Hello, I have been using Tune (1.2.0dev) without any problem, but recently, I had some problems with experiment-wide stoppers like ExperimentPlateauStopper and my own custom stopper. Sometimes, the experiment exited before it’s supposed to (stopping condition was clearly not met), and when this happened, it output the following warning: Skipping cleanup - trainable.stop did not return in time. Consider making stop a faster operation. Does anyone know what causes this and/or how to fix it? Thanks!
A bit more context: each trial trains a neural network using Pytorch, and tune.report is called only once at the end of each training. This problem happens with both BayesOptSearch and HyperOptSearch. I also use ConcurrencyLimiter.

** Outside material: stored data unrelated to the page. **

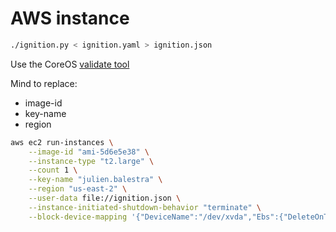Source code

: # AWS instance


```bash
./ignition.py < ignition.yaml > ignition.json
```

Use the CoreOS [validate tool](https://coreos.com/validate)

Mind to replace:
* image-id
* key-name
* region
```bash
aws ec2 run-instances \
    --image-id "ami-5d6e5e38" \
    --instance-type "t2.large" \
    --count 1 \
    --key-name "julien.balestra" \
    --region "us-east-2" \
    --user-data file://ignition.json \
    --instance-initiated-shutdown-behavior "terminate" \
    --block-device-mapping '{"DeviceName":"/dev/xvda","Ebs":{"DeleteOnTermination":true,"VolumeSize": 15,"VolumeType":"gp2"}}'
```
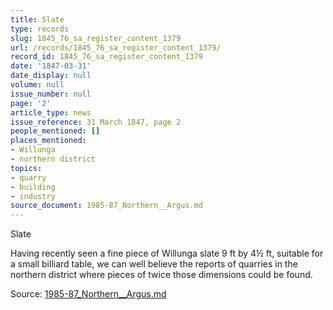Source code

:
 ```yaml
---
title: Slate
type: records
slug: 1845_76_sa_register_content_1379
url: /records/1845_76_sa_register_content_1379/
record_id: 1845_76_sa_register_content_1379
date: '1847-03-31'
date_display: null
volume: null
issue_number: null
page: '2'
article_type: news
issue_reference: 31 March 1847, page 2
people_mentioned: []
places_mentioned:
- Willunga
- northern district
topics:
- quarry
- building
- industry
source_document: 1985-87_Northern__Argus.md
---
```


Slate

Having recently seen a fine piece of Willunga slate 9 ft by 4½ ft, suitable for a small billiard table, we can well believe the reports of quarries in the northern district where pieces of twice those dimensions could be found.

Source: [1985-87_Northern__Argus.md](/downloads/markdown/1985-87_Northern__Argus.md)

Thanks, @rliaw. The whole thing is a pretty large code base, but I will see what I can do.
I’m also running the stopper on version 1.1.0 to see if the problem persists.
@justinvyu There are no simple scripts, and i have already set TUNE_FORCE_TRIAL_CLEANUP_S=1 to temporarily fix it, which will forcibly cleanup by terminating actors.
@justinvyu , yes , it repeatedly outputs 2023-04-13 09:08:08,022 WARNING ray_trial_executor.py:146 -- Skipping cleanup - trainable.stop did not return in time. Consider making stop a faster operation. and the version of Ray is 1.8.0
Could you try upgrading to the latest Ray version? It’s hard to give a fix for the old version, and this error message is no longer emitted by the current version of Ray.